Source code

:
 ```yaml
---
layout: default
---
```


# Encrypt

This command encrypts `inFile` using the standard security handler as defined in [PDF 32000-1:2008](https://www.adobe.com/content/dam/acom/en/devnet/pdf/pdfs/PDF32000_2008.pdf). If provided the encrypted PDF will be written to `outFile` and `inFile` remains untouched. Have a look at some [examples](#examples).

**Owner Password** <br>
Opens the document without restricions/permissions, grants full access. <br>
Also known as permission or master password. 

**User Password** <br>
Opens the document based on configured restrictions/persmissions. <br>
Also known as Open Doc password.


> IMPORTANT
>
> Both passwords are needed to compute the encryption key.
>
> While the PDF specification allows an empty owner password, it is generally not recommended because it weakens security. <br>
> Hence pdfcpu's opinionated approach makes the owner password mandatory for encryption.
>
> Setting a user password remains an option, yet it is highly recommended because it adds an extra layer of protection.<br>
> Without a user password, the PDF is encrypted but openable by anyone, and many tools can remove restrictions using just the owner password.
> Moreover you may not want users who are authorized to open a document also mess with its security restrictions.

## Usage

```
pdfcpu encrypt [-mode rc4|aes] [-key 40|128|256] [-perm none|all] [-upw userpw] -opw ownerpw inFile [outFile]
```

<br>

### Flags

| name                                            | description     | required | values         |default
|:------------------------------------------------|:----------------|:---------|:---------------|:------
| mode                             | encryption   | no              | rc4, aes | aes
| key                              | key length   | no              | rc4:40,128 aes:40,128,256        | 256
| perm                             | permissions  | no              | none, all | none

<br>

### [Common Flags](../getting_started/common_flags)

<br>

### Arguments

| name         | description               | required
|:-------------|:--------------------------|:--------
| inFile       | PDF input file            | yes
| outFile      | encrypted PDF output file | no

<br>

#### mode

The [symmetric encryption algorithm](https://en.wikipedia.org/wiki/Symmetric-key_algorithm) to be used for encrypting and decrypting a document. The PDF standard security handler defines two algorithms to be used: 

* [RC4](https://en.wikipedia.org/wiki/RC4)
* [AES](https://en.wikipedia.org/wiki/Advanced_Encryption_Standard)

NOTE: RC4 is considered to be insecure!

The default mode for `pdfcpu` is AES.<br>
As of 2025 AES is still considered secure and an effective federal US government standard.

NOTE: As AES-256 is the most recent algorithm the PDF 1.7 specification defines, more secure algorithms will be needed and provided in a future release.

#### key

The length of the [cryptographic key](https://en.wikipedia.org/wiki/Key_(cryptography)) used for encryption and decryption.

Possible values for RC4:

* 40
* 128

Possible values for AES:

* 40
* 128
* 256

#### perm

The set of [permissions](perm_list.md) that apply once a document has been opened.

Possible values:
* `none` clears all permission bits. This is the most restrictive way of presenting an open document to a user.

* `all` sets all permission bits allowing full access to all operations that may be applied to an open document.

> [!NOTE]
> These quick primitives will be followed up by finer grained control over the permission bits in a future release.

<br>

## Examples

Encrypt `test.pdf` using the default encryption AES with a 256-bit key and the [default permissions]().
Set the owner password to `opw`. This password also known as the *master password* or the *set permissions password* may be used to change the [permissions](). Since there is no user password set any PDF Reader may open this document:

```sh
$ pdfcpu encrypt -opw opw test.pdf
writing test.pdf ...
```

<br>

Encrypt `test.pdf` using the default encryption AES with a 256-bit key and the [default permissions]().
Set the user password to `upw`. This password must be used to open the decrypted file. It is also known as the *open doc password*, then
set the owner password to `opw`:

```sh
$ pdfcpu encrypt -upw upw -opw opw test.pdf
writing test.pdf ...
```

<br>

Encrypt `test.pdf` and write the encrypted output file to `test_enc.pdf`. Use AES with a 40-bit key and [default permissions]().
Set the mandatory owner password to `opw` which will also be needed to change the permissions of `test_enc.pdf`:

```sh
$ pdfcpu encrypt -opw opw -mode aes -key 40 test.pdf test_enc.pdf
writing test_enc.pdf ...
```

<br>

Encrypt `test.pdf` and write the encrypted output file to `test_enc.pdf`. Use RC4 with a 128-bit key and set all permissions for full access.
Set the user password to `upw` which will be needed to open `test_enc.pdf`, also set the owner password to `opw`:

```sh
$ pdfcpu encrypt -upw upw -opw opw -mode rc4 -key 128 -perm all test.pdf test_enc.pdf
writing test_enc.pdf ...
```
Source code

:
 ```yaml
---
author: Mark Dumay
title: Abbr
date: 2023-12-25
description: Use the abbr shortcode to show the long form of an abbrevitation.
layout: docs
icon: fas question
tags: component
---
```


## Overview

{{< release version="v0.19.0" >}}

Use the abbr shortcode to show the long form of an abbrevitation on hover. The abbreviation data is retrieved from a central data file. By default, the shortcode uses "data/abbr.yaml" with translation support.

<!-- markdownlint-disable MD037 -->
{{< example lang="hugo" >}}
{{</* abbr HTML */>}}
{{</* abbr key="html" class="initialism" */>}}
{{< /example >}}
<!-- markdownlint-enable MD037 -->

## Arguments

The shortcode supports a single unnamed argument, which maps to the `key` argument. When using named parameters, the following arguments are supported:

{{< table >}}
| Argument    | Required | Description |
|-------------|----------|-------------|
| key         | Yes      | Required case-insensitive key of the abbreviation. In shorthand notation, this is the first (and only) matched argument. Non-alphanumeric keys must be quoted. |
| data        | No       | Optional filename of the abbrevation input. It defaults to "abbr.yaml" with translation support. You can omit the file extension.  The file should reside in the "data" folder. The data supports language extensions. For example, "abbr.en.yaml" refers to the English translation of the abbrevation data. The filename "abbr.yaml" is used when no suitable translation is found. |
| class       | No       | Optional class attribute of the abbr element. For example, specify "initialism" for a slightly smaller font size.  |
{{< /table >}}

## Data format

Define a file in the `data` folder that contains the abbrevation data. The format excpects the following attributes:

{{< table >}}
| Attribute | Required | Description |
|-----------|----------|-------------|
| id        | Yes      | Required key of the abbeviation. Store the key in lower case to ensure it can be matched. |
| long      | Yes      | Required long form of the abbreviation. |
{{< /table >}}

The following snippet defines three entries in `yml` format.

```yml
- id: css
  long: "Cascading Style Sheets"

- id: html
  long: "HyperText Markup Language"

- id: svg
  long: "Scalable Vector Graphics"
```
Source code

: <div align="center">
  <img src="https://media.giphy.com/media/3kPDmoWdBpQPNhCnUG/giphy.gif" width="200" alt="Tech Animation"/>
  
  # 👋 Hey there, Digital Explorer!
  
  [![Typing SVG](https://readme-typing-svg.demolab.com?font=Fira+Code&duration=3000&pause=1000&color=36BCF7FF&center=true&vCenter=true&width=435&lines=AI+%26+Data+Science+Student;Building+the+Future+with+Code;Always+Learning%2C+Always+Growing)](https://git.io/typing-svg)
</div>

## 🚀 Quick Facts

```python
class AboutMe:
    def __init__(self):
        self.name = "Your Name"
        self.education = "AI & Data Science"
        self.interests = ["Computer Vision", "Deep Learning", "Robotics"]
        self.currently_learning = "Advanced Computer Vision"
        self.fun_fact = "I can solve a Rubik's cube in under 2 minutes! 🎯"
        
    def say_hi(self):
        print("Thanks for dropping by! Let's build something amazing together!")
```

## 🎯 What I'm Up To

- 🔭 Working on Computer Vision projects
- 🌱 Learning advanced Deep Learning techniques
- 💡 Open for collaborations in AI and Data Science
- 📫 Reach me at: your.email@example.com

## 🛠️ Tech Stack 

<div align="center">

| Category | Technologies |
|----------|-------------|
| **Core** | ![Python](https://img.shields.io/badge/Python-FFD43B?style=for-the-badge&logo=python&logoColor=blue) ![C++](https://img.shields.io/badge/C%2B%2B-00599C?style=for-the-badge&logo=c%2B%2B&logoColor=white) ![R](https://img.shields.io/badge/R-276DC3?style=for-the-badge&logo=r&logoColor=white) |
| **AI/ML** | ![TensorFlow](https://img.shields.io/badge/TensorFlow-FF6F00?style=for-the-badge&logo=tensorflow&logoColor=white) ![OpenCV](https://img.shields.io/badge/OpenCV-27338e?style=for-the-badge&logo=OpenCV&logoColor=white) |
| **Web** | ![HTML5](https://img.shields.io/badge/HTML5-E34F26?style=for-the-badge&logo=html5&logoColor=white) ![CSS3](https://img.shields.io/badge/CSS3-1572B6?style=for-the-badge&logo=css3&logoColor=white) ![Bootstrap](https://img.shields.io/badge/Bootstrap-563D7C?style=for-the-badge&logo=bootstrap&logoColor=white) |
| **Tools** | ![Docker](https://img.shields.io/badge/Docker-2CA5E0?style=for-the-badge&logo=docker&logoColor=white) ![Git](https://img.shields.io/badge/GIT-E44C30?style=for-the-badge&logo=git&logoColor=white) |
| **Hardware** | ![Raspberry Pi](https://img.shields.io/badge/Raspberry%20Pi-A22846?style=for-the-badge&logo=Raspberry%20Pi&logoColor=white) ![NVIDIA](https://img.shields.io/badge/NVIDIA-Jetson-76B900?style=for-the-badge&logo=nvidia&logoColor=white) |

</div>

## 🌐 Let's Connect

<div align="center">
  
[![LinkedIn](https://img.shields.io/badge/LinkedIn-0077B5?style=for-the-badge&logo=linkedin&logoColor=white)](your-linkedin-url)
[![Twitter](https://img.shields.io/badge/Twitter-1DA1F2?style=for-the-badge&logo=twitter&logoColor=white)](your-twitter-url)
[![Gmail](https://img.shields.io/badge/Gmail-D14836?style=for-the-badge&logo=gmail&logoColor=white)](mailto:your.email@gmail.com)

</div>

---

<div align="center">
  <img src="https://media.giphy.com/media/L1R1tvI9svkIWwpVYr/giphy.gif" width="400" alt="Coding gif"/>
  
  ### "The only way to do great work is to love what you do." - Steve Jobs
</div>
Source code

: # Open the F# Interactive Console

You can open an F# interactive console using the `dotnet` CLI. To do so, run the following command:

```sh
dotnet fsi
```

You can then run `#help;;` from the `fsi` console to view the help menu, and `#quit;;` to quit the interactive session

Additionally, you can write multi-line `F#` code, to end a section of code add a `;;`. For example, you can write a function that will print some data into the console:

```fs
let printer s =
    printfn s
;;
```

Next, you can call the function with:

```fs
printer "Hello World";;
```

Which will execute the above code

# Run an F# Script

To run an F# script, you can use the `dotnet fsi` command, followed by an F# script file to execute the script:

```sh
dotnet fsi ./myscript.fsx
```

Task instructions –
Write down only the number of lines above where the word "mode" occurs.

Output for this exercise –
6